The mission is set to launch from India’s Satish Dhawan Space Centre in Sriharikota on Wednesday at 4:08 PM local time (10:38 AM UK time). After a four-month journey, the satellites will enter an elongated orbit ranging from 370 miles to over 37,000 miles from Earth.

“This is a groundbreaking experiment to showcase a new concept and technology,” said Damien Galano, ESA’s Proba project manager. “The challenge lies in the meticulous control needed to maintain the two spacecraft’s exact flight paths.”

If successful, the satellites will align perfectly with the sun, enabling the lead spacecraft to cast a precise shadow onto its partner. This alignment will allow instruments on the second spacecraft to study the sun's corona, the outermost layer of its atmosphere.

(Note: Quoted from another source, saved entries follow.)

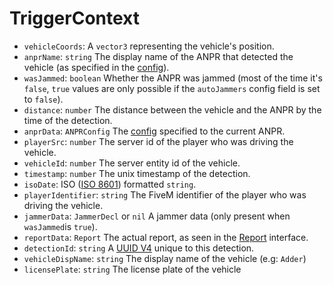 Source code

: # TriggerContext
- `vehicleCoords`: A `vector3` representing the vehicle's position.
- `anprName`: `string` The display name of the ANPR that detected the vehicle (as specified in the [config](/anpr/config.md?id=anpr-sensor-configuration)).
- `wasJammed`: `boolean` Whether the ANPR was jammed (most of the time it's `false`, `true` values are only possible if the `autoJammers` config field is set to `false`).
- `distance`: `number` The distance between the vehicle and the ANPR by the time of the detection.
- `anprData`: `ANPRConfig` The [config](/anpr/config.md?id=anpr-sensor-configuration) specified to the current ANPR.
- `playerSrc`: `number` The server id of the player who was driving the vehicle.
- `vehicleId`: `number` The server entity id of the vehicle.
- `timestamp`: `number` The unix timestamp of the detection.
- `isoDate`: ISO ([ISO 8601](https://en.wikipedia.org/wiki/ISO_8601)) formatted `string`.
- `playerIdentifier`: `string` The FiveM identifier of the player who was driving the vehicle.
- `jammerData`: `JammerDecl` or `nil` A jammer data (only present when `wasJammed`is `true`).
- `reportData`: `Report` The actual report, as seen in the [Report](anpr/api/eventlike/reportdto.md) interface.
- `detectionId`: `string` A [UUID V4](https://www.intl-spectrum.com/Article/r848/IS_UUID_V4_UUID_V4_Random_Generation) unique to this detection.
- `vehicleDispName`: `string` The display name of the vehicle (e.g: `Adder`)
- `licensePlate`: `string` The license plate of the vehicle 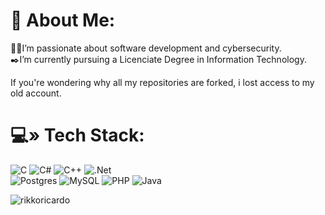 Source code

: # 💫 About Me:
  
🧑‍💻I’m passionate about software development and cybersecurity.<br>
✒️I’m currently pursuing a Licenciate Degree in Information Technology.<br>

If you're wondering why all my repositories are forked, i lost access to my old account.

# 💻» Tech Stack:
![C](https://img.shields.io/badge/c-%2300599C.svg?style=for-the-badge&logo=c&logoColor=white) ![C#](https://img.shields.io/badge/c%23-%23239120.svg?style=for-the-badge&logo=csharp&logoColor=white) ![C++](https://img.shields.io/badge/c++-%2300599C.svg?style=for-the-badge&logo=c%2B%2B&logoColor=white) ![.Net](https://img.shields.io/badge/.NET-5C2D91?style=for-the-badge&logo=.net&logoColor=white)<br> ![Postgres](https://img.shields.io/badge/postgres-%23316192.svg?style=for-the-badge&logo=postgresql&logoColor=white) ![MySQL](https://img.shields.io/badge/mysql-%2300000f.svg?style=for-the-badge&logo=mysql&logoColor=white) ![PHP](https://img.shields.io/badge/php-%23777BB4.svg?style=for-the-badge&logo=php&logoColor=white) ![Java](https://img.shields.io/badge/java-%23ED8B00.svg?style=for-the-badge&logo=openjdk&logoColor=white) 

 <img src="https://komarev.com/ghpvc/?username=rikkoricardo&label=Profile%20views&color=0e75b6&style=flat" alt="rikkoricardo" />


  
  <div>
  </div>
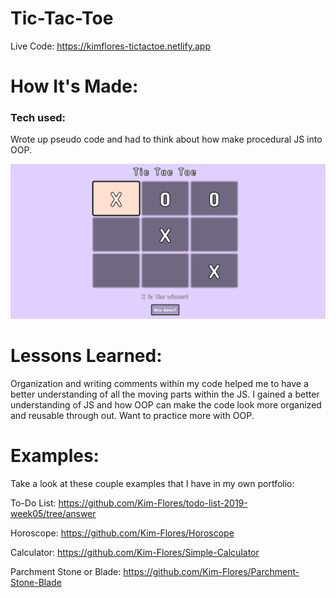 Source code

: # Tic-Tac-Toe

Live Code: https://kimflores-tictactoe.netlify.app

# How It's Made:
### Tech used: 
Wrote up pseudo code and had to think about how make procedural JS into OOP. 

![Tic Tac Toe Final](tictactoeimg.png)




# Lessons Learned:
Organization and writing comments within my code helped me to have a better understanding of all the moving parts within the JS. I gained a better understanding of JS and how OOP can make the code look more organized and reusable through out. Want to practice more with OOP.


# Examples:

Take a look at these couple examples that I have in my own portfolio:

To-Do List: https://github.com/Kim-Flores/todo-list-2019-week05/tree/answer

Horoscope: https://github.com/Kim-Flores/Horoscope

Calculator: https://github.com/Kim-Flores/Simple-Calculator

Parchment Stone or Blade: https://github.com/Kim-Flores/Parchment-Stone-Blade
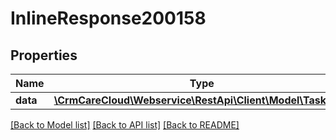 # InlineResponse200158

## Properties
Name | Type | Description | Notes
------------ | ------------- | ------------- | -------------
**data** | [**\CrmCareCloud\Webservice\RestApi\Client\Model\TaskType**](TaskType.md) |  | [optional] 

[[Back to Model list]](../../README.md#documentation-for-models) [[Back to API list]](../../README.md#documentation-for-api-endpoints) [[Back to README]](../../README.md)

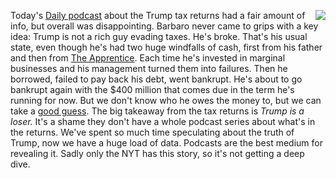 <img src="http://scripting.com/images/2020/09/04/trumpCartoon.png" border="0" align="right">Today's <a href="https://www.nytimes.com/2020/09/29/podcasts/the-daily/donald-trump-taxes-investigation.html">Daily podcast</a> about the Trump tax returns had a fair amount of info, but overall was disappointing. Barbaro never came to grips with a key idea: Trump is not a rich guy evading taxes. He's broke. That's his usual state, even though he's had two huge windfalls of cash, first from his father and then from <a href="https://en.wikipedia.org/wiki/The_Apprentice_(American_TV_series)">The Apprentice</a>. Each time he's invested in marginal businesses and his management turned them into failures. Then he borrowed, failed to pay back his debt, went bankrupt. He's about to go bankrupt again with the $400 million that comes due in the term he's running for now. But we don't know who he owes the money to, but we can take a <a href="https://en.wikipedia.org/wiki/Russian_mafia">good guess</a>. The big takeaway from the tax returns is <i>Trump is a loser. </i>It's a shame they don't have a whole podcast series about what's in the returns. We've spent so much time speculating about the truth of Trump, now we have a huge load of data. Podcasts are the best medium for revealing it. Sadly only the NYT has this story, so it's not getting a deep dive. 
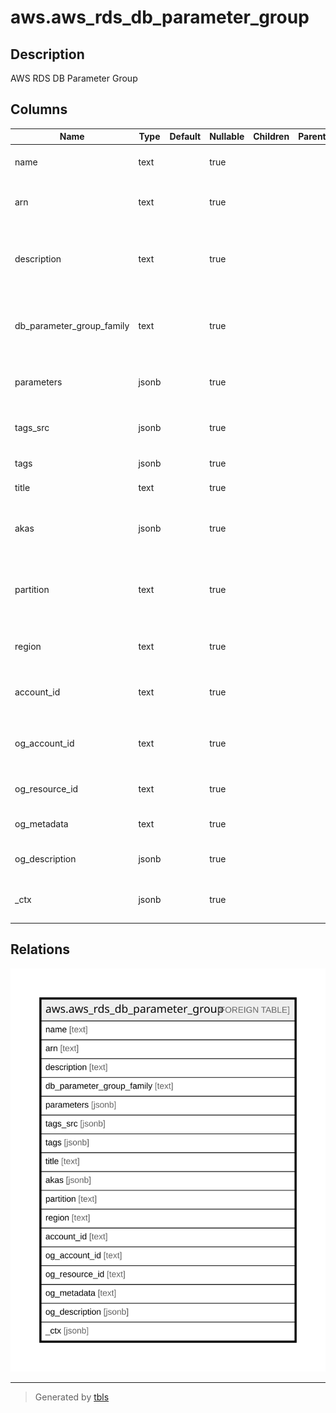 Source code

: # aws.aws_rds_db_parameter_group

## Description

AWS RDS DB Parameter Group

## Columns

| Name | Type | Default | Nullable | Children | Parents | Comment |
| ---- | ---- | ------- | -------- | -------- | ------- | ------- |
| name | text |  | true |  |  | The friendly name to identify the DB parameter group. |
| arn | text |  | true |  |  | The Amazon Resource Name (ARN) for the DB parameter group. |
| description | text |  | true |  |  | Provides the customer-specified description for this DB parameter group. |
| db_parameter_group_family | text |  | true |  |  | The name of the DB parameter group family that this DB parameter group is compatible with. |
| parameters | jsonb |  | true |  |  | A list of detailed parameter for a particular DB parameter group. |
| tags_src | jsonb |  | true |  |  | A list of tags attached to the DB parameter group. |
| tags | jsonb |  | true |  |  | A map of tags for the resource. |
| title | text |  | true |  |  | Title of the resource. |
| akas | jsonb |  | true |  |  | Array of globally unique identifier strings (also known as) for the resource. |
| partition | text |  | true |  |  | The AWS partition in which the resource is located (aws, aws-cn, or aws-us-gov). |
| region | text |  | true |  |  | The AWS Region in which the resource is located. |
| account_id | text |  | true |  |  | The AWS Account ID in which the resource is located. |
| og_account_id | text |  | true |  |  | The Platform Account ID in which the resource is located. |
| og_resource_id | text |  | true |  |  | The unique ID of the resource in opengovernance. |
| og_metadata | text |  | true |  |  | Platform Metadata of the AWS resource. |
| og_description | jsonb |  | true |  |  | The full model description of the resource |
| _ctx | jsonb |  | true |  |  | Steampipe context in JSON form, e.g. connection_name. |

## Relations

![er](aws.aws_rds_db_parameter_group.svg)

---

> Generated by [tbls](https://github.com/k1LoW/tbls)
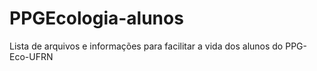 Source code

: # PPGEcologia-alunos
Lista de arquivos e informações para facilitar a vida dos alunos do PPG-Eco-UFRN
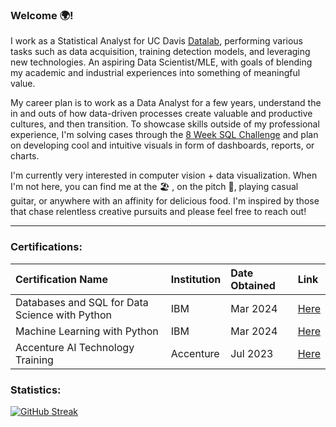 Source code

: ### Welcome 🌍!

I work as a Statistical Analyst for UC Davis [Datalab][link], performing various tasks such as data acquisition, training detection models, and leveraging new technologies. An aspiring Data Scientist/MLE, with goals of blending my academic and industrial experiences into something of meaningful value. 

My career plan is to work as a Data Analyst for a few years, understand the in and outs of how data-driven processes create valuable and productive cultures, and then transition. To showcase skills outside of my professional experience, I'm solving cases through the [8 Week SQL Challenge][sql] and plan on developing cool and intuitive visuals in form of dashboards, reports, or charts.

I'm currently very interested in computer vision + data visualization. When I'm not here, you can find me at the 🏖 , on the pitch 💫, playing casual guitar, or anywhere with an affinity for delicious food. I'm inspired by those that chase relentless creative pursuits and please feel free to reach out!

[link]:https://datalab.ucdavis.edu/
[sql]:https://8weeksqlchallenge.com/

---

### Certifications:

| Certification Name| Institution | Date Obtained | Link |
| :--- | :--- | :--- | :--- |
| Databases and SQL for Data Science with Python | IBM | Mar 2024 | [Here](https://www.coursera.org/account/accomplishments/verify/9QQF4H7LW76X)
| Machine Learning with Python | IBM | Mar 2024 | [Here](https://www.coursera.org/account/accomplishments/verify/VNJBBWQJM75R)
| Accenture AI Technology Training | Accenture | Jul 2023 | [Here](https://drive.google.com/file/d/1XrLxZeUe7FutpldTslHalLXO3-mvompS/view)

### Statistics:

[![GitHub Streak](https://github-readme-streak-stats-mu-ashy.vercel.app?user=ssunsonic&theme=shadow-purple&border_radius=5&mode=weekly)](https://git.io/streak-stats)

<!--
**ssunsonic/ssunsonic** is a ✨ _special_ ✨ repository because its `README.md` (this file) appears on your GitHub profile.

Here are some ideas to get you started:

- 🔭 I’m currently working on ...
- 🌱 I’m currently learning ...
- 👯 I’m looking to collaborate on ...
- 🤔 I’m looking for help with ...
- 💬 Ask me about ...
- 📫 How to reach me: ...
- 😄 Pronouns: ...
- ⚡ Fun fact: ...
-->
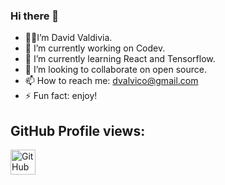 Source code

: ### Hi there 👋

<!--
**Davavico22/Davavico22** is a ✨ _special_ ✨ repository because its `README.md` (this file) appears on your GitHub profile.

Here are some ideas to get you started:
-->
- 🧔🏻I’m David Valdivia.
- 🔭 I’m currently working on Codev.
- 🌱 I’m currently learning React and Tensorflow.
- 👯 I’m looking to collaborate on open source.
- 📫 How to reach me: dvalvico@gmail.com
- ⚡ Fun fact: enjoy!

<h2>GitHub Profile views:</h2>
  <img src="https://profile-counter.glitch.me/davavico22/count.svg" alt="GitHub Views" height="40">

Historically, scientists have relied on natural solar eclipses, when the moon blocks the sun, to observe the corona. However, these fleeting opportunities often require global travel and are limited by unpredictable weather.

The €200m (£166m) Proba-3 mission aims to revolutionize solar corona research by producing 50 artificial eclipses annually, each lasting six hours. The lead satellite will carry a 1.4-meter-wide occulter disc, which, when combined with its partner satellite, forms a 150-meter-long instrument called a coronagraph.

This mission is expected to unravel mysteries surrounding the corona, including why it is vastly hotter than the sun's surface—temperatures in the corona can exceed 1 million degrees Celsius, compared to 5,500 degrees on the sun’s surface. Better understanding of the corona could improve predictions of solar weather, such as coronal mass ejections and solar storms, which can disrupt satellites, power grids, and communication systems on Earth.

For the next two years, the Proba-3 spacecraft will complete an orbit every 19.7 hours. During six hours of each orbit, the satellites will utilize optical sensors, LEDs, and a precision laser system to maintain their exact alignment and distance. The first images from the mission are anticipated in March 2025.

ESA scientists also plan to test maneuvers for future missions, such as repairing malfunctioning satellites or removing space debris. Formation flying could pave the way for advanced space-based observatories and instruments, where multiple satellites collaborate in precise configurations.

“With precise formation flying, we could build larger instruments composed of multiple satellites,” said Dietmar Pilz, ESA’s director of technology. Such instruments could explore climate change, study objects within the solar system, and examine exoplanets around distant stars.

Despite advancements in rocket technology and payload capacity, Pilz noted, “There will always be a limit to what a single spacecraft can achieve. This mission shows a new path forward.”